**Task prompt:**
For the data below, work out how many lines contain the word "eSPI" and supply only that number.

== Stored data

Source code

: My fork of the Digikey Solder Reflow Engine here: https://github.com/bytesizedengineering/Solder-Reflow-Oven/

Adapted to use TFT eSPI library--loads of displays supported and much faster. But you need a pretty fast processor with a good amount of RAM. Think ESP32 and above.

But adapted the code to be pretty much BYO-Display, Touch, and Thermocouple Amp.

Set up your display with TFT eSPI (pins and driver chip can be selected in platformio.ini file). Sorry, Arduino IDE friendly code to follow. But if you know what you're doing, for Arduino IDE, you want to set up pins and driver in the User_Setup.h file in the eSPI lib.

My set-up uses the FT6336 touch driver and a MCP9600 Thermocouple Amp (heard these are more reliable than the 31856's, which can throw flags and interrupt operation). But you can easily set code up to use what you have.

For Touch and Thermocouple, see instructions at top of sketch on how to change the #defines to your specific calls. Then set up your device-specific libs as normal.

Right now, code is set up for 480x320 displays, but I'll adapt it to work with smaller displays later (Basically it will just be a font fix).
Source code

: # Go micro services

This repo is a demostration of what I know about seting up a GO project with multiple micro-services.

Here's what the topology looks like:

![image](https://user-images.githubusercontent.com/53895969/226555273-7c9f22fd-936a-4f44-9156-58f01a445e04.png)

====

**Worked solution:**
2